### Task item
How many lines of the data include the string "NOTE"? State the number and nothing else.

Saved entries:
--------------------------------------------------

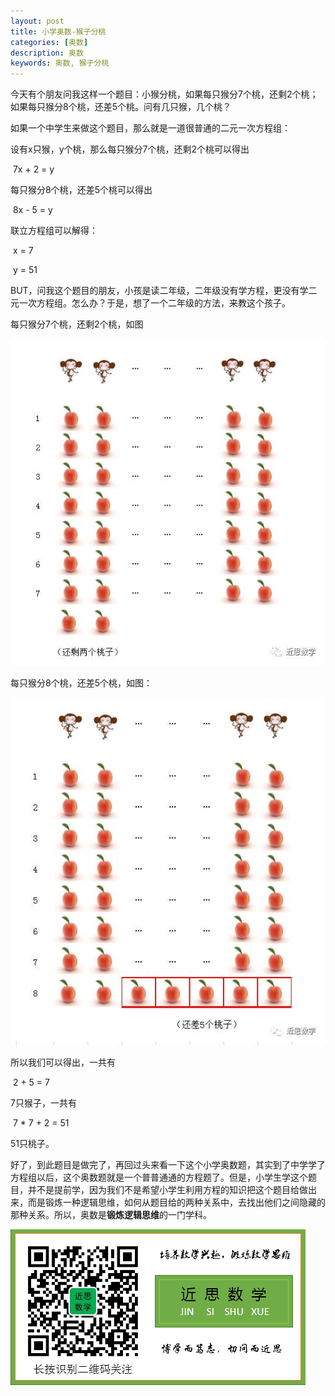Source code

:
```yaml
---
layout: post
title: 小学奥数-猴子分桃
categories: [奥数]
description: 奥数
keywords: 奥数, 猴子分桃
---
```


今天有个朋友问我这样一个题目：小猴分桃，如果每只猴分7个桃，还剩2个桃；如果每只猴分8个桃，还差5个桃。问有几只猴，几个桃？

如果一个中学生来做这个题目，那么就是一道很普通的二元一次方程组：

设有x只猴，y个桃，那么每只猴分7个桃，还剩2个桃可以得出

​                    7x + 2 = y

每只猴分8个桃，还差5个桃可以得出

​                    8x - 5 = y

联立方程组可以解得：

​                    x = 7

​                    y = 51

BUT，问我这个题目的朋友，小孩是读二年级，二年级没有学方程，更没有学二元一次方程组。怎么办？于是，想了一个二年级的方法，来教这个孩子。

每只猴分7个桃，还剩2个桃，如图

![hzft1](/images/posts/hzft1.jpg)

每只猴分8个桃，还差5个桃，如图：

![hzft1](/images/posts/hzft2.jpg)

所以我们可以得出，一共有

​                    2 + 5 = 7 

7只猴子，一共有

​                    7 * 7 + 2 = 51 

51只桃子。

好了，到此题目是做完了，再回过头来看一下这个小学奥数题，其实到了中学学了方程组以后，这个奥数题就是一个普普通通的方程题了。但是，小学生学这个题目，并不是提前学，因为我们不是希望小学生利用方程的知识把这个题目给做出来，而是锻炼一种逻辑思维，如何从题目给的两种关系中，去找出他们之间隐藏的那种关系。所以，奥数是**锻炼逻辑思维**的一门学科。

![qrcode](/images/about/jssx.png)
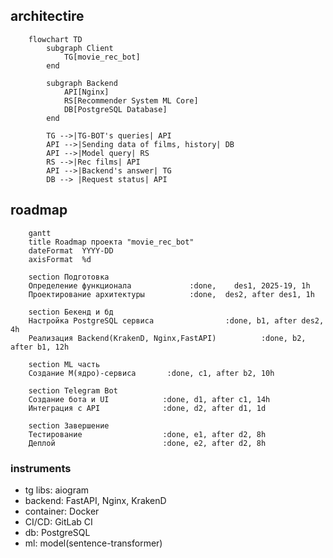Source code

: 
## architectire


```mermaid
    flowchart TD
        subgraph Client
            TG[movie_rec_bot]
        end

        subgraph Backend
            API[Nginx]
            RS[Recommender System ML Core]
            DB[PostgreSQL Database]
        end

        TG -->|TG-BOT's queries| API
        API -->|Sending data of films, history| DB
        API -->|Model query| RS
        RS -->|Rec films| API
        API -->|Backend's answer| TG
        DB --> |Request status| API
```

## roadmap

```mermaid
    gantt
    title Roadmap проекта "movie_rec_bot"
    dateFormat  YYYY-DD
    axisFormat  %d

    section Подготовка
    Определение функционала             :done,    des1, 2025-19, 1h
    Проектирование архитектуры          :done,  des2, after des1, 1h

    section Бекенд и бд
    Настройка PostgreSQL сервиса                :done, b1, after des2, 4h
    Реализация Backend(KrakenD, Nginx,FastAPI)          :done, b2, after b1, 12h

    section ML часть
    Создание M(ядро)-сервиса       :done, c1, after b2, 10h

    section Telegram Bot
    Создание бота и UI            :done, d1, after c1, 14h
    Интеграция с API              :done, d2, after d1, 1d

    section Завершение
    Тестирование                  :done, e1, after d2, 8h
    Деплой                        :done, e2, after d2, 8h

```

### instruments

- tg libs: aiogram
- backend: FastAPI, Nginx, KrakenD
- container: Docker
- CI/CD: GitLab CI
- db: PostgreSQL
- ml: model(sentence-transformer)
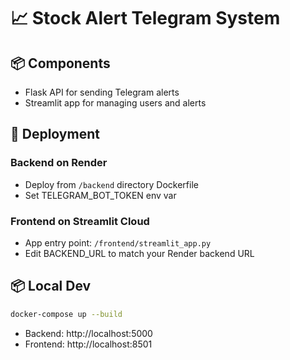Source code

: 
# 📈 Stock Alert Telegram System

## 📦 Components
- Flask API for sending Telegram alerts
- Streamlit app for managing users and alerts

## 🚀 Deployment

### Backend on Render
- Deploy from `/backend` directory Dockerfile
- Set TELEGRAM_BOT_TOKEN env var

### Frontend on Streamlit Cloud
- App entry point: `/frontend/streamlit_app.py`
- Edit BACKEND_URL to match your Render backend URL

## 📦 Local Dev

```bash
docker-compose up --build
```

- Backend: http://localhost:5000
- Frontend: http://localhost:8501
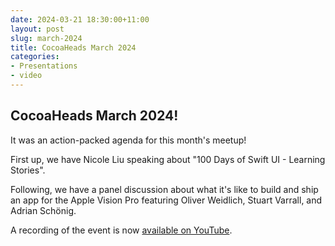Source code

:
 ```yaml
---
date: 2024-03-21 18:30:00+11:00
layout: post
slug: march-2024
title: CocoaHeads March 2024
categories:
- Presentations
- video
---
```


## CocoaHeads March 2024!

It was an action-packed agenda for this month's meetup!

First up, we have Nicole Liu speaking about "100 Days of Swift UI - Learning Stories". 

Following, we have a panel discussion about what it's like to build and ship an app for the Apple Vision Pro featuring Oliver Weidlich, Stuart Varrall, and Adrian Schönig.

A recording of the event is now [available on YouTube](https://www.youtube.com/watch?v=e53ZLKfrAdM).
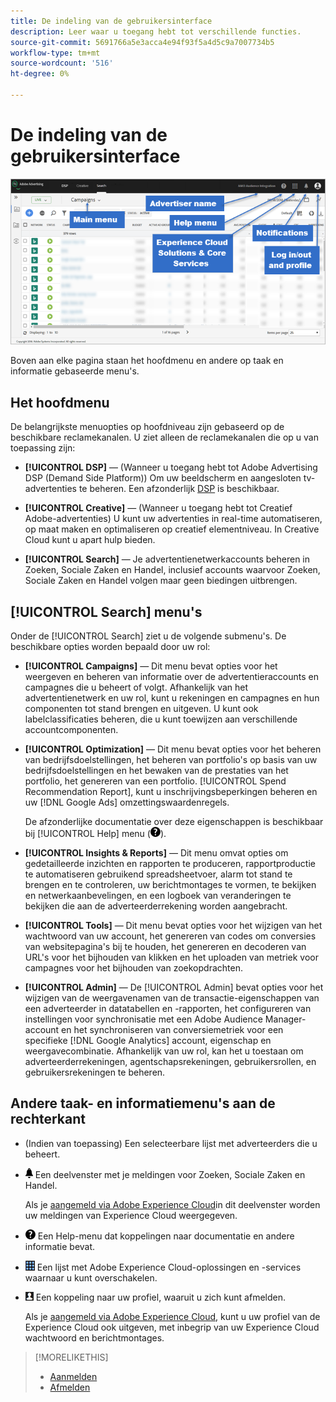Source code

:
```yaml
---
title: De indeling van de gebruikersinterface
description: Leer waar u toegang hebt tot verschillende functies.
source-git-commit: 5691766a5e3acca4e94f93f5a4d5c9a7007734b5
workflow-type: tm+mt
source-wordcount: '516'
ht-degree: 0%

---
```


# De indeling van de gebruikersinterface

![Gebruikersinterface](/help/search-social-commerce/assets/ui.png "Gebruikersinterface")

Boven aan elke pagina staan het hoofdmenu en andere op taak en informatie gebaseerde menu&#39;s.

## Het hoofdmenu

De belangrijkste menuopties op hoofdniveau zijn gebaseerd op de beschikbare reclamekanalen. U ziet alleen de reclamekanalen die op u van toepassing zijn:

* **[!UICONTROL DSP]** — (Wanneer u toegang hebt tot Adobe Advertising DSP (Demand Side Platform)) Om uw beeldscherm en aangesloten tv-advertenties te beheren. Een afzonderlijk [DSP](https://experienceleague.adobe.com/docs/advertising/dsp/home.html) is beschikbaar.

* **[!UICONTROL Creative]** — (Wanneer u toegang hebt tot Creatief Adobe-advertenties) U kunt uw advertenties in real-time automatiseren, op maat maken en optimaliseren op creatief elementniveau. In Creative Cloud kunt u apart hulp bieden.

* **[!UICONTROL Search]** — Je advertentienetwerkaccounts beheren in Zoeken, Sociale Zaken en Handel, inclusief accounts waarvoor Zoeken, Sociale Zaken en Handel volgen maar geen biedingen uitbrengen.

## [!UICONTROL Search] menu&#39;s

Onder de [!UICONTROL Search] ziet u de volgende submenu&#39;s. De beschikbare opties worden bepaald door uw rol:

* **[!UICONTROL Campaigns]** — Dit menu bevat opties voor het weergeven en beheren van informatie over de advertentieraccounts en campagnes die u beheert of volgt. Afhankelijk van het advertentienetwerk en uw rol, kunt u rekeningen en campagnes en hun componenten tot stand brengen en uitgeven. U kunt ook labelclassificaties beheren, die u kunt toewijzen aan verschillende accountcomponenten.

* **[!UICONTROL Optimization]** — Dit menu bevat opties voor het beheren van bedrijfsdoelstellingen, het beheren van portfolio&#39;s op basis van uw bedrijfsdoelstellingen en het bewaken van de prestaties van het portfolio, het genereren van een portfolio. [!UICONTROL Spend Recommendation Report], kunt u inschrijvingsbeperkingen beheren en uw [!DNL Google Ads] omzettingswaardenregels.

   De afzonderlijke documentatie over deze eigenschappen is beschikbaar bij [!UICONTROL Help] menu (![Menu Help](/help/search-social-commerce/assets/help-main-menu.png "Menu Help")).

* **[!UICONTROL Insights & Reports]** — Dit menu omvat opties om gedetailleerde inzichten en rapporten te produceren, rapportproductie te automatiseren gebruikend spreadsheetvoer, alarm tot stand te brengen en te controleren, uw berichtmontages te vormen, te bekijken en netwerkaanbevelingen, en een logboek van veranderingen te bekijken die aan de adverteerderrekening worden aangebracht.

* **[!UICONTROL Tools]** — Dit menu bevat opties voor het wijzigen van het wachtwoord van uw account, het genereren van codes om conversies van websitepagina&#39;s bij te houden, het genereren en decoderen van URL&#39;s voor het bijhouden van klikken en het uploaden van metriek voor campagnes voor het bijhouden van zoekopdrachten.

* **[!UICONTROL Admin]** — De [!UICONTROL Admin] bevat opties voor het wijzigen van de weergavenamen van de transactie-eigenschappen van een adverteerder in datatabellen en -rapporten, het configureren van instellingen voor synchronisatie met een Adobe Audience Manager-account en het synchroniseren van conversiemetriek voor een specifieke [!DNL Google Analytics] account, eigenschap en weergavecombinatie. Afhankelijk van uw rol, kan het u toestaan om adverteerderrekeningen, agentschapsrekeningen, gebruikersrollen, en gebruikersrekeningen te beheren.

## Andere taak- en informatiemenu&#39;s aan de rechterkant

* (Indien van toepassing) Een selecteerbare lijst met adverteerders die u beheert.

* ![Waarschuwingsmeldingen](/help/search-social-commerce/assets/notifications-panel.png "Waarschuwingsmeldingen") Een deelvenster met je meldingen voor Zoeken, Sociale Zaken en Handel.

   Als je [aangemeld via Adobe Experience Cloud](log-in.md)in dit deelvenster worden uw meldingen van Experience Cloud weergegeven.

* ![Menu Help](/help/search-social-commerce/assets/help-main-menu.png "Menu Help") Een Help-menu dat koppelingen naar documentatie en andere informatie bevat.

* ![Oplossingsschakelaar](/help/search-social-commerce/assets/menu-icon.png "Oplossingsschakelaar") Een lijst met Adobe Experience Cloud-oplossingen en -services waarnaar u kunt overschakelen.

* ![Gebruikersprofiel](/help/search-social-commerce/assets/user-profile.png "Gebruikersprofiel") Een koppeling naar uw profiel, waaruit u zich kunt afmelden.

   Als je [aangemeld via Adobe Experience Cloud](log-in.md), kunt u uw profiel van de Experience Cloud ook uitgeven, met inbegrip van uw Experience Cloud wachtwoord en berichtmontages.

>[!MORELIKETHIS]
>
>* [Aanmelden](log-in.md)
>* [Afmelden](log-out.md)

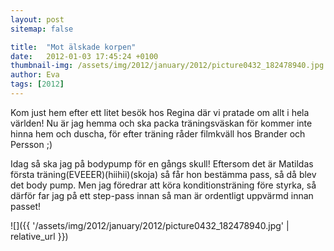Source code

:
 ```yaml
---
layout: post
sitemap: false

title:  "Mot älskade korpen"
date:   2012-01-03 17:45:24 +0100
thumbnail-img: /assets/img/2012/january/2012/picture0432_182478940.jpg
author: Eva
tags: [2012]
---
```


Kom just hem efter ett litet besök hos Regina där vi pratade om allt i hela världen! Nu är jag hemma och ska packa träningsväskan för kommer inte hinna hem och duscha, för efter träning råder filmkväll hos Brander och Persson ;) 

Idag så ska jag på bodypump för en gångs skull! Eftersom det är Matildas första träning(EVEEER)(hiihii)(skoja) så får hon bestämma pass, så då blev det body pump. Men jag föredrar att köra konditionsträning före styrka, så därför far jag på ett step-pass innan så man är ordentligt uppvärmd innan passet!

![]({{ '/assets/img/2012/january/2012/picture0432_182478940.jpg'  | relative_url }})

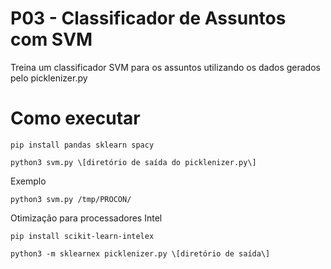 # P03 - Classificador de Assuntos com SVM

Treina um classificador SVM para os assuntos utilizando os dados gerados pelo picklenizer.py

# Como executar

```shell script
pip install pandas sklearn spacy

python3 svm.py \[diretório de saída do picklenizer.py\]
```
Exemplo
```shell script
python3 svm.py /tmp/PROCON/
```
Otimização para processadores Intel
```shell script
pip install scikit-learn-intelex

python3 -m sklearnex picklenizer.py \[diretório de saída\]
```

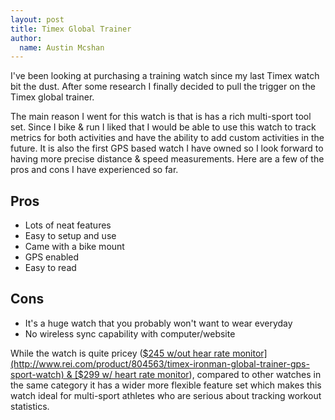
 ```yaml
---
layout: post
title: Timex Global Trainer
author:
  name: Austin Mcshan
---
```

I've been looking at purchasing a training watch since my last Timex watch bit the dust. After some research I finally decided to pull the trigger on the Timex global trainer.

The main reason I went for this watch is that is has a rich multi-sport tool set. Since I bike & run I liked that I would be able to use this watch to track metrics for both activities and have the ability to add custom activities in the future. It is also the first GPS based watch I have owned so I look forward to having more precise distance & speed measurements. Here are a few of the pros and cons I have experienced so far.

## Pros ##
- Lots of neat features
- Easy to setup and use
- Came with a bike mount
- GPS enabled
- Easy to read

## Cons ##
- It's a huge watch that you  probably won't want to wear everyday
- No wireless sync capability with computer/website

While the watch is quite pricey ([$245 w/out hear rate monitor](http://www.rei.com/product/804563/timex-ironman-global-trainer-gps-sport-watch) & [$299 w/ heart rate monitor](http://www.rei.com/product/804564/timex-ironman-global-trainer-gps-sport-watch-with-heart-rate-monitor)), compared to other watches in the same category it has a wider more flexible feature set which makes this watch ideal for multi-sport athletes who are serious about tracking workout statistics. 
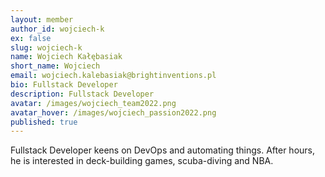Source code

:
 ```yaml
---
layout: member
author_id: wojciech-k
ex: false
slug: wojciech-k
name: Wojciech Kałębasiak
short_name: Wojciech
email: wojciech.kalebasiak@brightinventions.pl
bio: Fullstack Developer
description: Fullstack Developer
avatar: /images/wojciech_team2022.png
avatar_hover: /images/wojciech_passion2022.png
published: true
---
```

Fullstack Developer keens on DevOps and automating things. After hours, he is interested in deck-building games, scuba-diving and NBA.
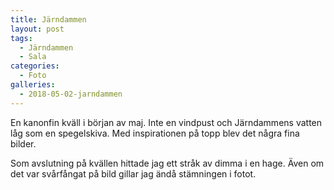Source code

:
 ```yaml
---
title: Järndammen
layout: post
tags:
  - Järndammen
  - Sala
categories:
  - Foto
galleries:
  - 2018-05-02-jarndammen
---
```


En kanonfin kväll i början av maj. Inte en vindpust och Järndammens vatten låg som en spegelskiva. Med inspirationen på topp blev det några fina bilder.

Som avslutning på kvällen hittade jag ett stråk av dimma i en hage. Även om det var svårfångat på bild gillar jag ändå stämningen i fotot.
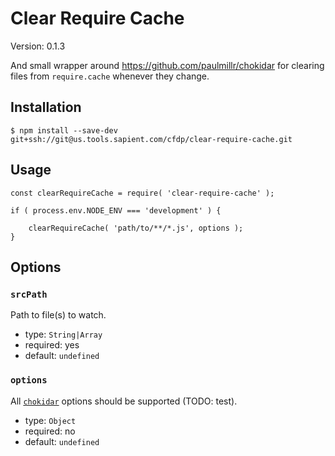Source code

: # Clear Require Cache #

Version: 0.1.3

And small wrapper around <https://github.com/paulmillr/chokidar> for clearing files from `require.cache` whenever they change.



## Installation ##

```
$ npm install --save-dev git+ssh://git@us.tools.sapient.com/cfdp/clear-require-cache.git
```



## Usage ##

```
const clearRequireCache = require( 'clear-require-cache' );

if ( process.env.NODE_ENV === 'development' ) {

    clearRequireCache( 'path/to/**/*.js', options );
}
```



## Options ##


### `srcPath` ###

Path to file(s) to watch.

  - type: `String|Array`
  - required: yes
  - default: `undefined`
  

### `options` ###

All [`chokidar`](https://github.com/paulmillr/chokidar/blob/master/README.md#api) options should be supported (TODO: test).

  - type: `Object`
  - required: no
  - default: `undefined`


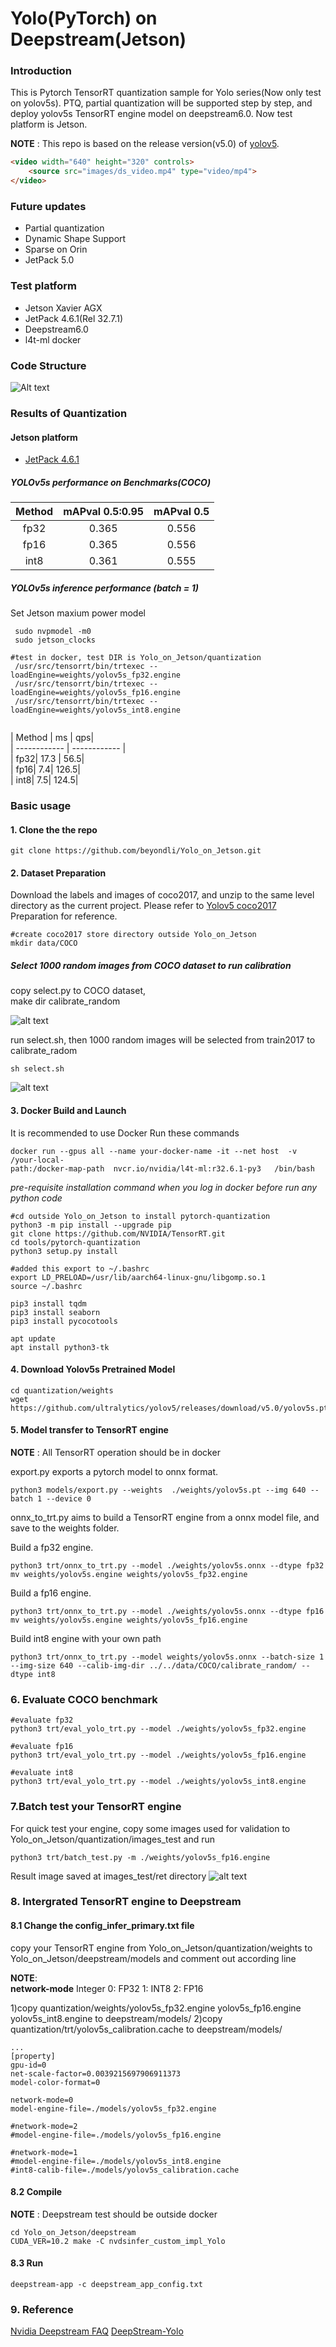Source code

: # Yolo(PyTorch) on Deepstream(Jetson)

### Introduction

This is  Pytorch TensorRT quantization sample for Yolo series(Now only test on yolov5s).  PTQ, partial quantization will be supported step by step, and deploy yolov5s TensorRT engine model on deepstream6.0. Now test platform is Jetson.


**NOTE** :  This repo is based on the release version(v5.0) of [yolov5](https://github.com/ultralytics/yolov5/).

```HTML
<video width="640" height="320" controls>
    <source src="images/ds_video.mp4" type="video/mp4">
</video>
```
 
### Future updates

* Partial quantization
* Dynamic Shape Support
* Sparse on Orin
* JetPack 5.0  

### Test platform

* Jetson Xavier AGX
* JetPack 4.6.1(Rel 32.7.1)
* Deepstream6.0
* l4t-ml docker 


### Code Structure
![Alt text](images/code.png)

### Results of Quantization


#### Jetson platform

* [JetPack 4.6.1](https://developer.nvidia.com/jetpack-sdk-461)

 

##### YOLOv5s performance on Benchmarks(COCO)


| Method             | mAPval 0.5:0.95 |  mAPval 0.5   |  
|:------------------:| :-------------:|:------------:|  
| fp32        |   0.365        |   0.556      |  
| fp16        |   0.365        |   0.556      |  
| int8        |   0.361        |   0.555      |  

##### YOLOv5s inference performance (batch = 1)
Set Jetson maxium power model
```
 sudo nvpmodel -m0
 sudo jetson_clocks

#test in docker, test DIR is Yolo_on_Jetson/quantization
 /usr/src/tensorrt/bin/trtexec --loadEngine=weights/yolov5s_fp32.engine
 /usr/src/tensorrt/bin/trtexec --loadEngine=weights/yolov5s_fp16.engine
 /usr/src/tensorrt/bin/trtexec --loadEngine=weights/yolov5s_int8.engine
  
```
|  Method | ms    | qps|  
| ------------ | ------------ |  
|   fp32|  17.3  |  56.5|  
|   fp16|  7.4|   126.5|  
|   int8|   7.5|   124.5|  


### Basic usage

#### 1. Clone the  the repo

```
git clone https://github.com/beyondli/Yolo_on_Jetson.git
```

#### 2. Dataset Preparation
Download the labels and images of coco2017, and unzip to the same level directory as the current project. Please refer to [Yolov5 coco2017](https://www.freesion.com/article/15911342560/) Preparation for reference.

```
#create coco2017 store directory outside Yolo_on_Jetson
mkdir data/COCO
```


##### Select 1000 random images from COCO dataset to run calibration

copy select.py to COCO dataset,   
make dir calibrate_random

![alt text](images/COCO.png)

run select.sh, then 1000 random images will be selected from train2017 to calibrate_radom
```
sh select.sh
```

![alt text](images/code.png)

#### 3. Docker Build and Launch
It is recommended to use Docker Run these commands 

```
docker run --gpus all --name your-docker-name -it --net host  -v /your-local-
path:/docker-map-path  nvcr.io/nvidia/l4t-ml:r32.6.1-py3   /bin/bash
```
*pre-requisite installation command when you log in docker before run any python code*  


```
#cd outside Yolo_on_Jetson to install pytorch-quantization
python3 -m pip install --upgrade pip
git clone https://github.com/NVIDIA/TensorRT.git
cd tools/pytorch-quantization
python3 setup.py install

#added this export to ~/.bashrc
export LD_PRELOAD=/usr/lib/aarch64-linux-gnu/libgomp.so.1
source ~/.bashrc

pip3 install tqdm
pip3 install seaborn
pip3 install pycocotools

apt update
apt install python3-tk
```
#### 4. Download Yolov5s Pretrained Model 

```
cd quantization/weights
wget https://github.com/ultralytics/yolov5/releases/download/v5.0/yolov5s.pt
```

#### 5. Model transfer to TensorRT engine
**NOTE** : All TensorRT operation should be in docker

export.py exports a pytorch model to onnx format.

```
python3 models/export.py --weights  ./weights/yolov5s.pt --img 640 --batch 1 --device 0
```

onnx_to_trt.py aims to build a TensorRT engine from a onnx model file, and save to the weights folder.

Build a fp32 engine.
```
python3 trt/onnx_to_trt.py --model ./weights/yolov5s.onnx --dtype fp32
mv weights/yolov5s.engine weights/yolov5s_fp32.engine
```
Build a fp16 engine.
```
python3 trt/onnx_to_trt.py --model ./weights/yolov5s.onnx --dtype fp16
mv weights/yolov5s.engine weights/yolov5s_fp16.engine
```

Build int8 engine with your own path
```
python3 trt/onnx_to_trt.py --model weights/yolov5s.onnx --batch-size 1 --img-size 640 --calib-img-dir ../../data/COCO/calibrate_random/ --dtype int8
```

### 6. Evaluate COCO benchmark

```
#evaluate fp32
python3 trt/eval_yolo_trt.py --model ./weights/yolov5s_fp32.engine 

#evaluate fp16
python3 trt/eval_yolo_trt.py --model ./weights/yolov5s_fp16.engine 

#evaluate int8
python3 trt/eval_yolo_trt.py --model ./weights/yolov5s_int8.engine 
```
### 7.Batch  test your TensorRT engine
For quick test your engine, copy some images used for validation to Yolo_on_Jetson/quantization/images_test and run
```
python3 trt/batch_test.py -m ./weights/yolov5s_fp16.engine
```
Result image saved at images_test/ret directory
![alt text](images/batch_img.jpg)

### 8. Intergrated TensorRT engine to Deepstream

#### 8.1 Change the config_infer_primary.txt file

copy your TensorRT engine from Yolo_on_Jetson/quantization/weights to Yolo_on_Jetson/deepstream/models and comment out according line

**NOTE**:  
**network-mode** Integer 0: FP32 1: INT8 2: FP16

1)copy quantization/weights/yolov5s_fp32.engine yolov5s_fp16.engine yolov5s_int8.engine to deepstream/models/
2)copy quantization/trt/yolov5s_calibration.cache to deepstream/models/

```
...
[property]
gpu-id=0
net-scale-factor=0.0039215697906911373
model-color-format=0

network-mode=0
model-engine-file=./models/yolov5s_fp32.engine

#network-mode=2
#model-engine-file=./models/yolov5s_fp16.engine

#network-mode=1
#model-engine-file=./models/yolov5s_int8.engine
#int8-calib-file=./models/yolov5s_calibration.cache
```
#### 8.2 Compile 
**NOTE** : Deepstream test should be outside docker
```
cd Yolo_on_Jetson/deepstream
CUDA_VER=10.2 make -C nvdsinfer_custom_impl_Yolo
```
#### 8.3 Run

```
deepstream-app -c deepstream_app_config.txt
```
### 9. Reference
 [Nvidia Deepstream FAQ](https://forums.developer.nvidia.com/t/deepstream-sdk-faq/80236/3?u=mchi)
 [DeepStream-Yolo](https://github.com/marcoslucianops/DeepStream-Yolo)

--------------------------------------------------

### Solution to the exercise
4